Task directions: Lines in the entries below where the word "existing" shows up should each be copied.

Stored items:
========

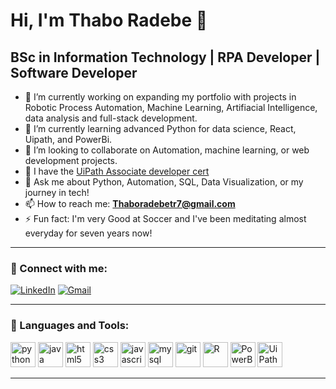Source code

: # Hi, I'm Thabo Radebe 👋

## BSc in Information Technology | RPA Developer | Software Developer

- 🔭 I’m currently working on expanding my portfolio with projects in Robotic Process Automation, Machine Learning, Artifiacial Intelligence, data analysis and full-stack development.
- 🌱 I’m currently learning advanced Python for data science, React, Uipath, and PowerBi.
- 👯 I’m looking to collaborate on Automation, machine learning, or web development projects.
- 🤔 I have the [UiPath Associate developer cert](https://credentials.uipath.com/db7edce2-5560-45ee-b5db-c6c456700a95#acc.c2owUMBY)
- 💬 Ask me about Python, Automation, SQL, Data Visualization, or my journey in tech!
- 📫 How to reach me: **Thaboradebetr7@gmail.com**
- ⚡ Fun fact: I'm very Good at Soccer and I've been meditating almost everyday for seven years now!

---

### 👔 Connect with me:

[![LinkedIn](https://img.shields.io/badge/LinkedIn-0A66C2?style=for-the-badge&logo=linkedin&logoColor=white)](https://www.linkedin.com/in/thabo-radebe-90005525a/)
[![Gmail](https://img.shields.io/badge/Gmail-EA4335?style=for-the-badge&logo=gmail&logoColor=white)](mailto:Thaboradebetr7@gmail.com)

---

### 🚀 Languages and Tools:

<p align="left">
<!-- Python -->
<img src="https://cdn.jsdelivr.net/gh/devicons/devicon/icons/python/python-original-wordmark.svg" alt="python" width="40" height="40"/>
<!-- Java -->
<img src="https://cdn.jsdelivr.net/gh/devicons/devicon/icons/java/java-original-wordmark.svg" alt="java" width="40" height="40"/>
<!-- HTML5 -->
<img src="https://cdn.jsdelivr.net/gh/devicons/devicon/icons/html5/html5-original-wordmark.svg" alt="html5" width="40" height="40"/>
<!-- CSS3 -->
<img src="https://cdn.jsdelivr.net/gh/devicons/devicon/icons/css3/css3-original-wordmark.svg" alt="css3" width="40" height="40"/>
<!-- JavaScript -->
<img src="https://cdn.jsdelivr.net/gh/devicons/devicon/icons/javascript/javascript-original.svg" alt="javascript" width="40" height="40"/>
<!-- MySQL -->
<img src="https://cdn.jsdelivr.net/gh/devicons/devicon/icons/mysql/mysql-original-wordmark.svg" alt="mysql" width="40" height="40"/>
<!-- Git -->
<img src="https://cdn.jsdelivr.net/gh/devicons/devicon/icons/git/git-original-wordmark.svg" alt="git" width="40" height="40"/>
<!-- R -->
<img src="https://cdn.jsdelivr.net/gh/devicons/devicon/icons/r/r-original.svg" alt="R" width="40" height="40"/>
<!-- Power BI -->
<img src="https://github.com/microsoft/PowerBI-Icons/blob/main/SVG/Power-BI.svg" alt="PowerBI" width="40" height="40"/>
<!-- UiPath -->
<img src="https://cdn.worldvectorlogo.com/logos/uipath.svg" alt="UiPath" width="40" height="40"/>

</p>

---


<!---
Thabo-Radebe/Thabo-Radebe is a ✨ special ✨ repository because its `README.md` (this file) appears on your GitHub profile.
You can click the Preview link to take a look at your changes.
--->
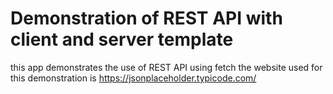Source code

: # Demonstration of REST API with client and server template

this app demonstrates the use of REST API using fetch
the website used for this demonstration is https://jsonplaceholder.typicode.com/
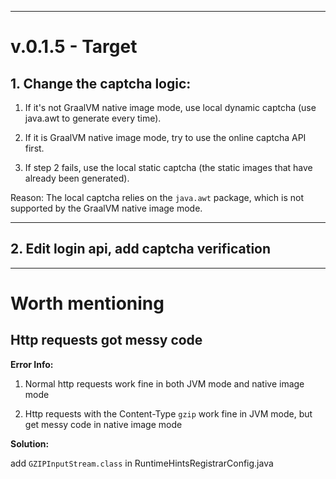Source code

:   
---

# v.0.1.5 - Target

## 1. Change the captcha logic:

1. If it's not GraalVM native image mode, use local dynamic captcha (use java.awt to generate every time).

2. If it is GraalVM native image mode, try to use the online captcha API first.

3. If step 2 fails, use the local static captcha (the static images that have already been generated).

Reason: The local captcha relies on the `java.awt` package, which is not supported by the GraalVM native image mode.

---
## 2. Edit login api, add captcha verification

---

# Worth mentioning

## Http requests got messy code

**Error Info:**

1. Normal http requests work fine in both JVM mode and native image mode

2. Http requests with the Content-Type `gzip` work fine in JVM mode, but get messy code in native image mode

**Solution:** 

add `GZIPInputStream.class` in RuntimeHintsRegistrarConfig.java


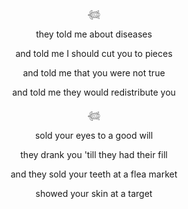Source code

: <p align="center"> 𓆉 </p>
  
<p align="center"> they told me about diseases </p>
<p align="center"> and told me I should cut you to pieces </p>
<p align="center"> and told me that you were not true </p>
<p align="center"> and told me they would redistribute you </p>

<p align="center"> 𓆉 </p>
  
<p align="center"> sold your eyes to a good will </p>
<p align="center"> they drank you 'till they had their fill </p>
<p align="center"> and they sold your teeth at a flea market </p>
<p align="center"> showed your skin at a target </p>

========

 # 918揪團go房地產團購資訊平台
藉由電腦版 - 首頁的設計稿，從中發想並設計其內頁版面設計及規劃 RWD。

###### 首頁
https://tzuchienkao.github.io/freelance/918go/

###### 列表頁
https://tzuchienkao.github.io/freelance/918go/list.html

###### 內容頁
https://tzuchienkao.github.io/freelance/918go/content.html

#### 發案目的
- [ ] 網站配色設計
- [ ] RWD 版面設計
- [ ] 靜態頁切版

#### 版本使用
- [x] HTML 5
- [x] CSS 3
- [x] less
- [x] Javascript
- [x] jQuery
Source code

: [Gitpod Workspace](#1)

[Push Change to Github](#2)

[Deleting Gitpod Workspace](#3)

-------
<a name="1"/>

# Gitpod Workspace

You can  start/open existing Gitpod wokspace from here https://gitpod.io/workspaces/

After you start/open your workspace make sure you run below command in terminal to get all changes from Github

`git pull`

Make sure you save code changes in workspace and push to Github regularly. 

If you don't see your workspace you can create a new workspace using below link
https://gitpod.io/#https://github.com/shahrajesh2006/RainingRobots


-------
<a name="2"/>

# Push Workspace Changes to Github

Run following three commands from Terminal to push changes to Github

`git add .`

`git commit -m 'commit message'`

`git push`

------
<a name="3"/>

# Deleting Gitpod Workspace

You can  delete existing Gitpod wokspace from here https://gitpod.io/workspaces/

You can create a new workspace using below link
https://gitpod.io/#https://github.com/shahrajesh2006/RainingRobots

========

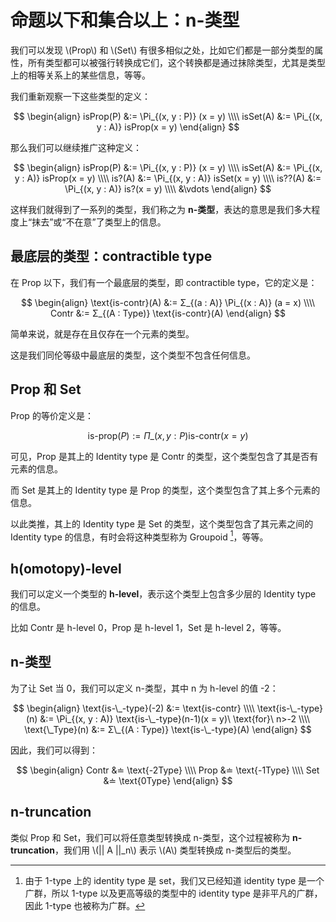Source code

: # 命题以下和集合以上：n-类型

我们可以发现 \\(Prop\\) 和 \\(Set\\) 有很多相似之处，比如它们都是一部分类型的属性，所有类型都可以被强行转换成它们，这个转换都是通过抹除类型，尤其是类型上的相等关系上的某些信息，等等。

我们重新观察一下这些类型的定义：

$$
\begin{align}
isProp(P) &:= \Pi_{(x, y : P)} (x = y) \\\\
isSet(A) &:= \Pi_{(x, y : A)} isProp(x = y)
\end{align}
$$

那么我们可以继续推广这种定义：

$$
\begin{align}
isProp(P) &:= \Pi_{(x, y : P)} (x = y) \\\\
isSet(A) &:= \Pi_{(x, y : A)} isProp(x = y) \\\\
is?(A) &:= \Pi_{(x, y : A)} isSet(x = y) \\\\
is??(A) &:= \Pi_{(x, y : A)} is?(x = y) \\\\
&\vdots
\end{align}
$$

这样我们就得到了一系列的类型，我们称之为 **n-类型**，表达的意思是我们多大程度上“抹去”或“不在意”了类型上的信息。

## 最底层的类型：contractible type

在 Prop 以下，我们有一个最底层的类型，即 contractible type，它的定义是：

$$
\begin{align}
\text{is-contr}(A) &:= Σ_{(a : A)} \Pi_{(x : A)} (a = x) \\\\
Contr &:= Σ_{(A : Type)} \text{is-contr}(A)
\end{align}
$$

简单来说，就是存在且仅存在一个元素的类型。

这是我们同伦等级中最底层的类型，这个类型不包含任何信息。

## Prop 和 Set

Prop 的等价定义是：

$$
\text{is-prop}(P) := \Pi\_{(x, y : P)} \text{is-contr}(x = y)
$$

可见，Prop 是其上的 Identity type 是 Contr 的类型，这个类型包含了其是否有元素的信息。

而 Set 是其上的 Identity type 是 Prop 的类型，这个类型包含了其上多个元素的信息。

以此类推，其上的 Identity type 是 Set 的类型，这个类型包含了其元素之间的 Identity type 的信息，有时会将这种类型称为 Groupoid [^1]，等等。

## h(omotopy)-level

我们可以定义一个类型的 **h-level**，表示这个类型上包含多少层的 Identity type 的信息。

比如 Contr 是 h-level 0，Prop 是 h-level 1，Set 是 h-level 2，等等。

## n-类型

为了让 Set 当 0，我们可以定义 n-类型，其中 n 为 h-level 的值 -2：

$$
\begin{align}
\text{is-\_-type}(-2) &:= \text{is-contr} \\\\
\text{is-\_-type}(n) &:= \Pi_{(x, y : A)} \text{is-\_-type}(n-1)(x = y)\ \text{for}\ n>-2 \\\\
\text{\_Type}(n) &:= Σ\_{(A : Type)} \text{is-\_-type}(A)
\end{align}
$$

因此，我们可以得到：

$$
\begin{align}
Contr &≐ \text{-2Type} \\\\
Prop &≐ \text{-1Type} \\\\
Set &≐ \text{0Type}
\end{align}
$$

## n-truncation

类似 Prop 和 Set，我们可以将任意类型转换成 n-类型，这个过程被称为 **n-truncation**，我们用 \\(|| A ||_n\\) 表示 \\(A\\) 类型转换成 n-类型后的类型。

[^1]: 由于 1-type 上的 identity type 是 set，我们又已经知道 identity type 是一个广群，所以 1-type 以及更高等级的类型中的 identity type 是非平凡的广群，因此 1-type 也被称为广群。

========

Output below:
You can  start/open existing Gitpod wokspace from here https://gitpod.io/workspaces/
You can  delete existing Gitpod wokspace from here https://gitpod.io/workspaces/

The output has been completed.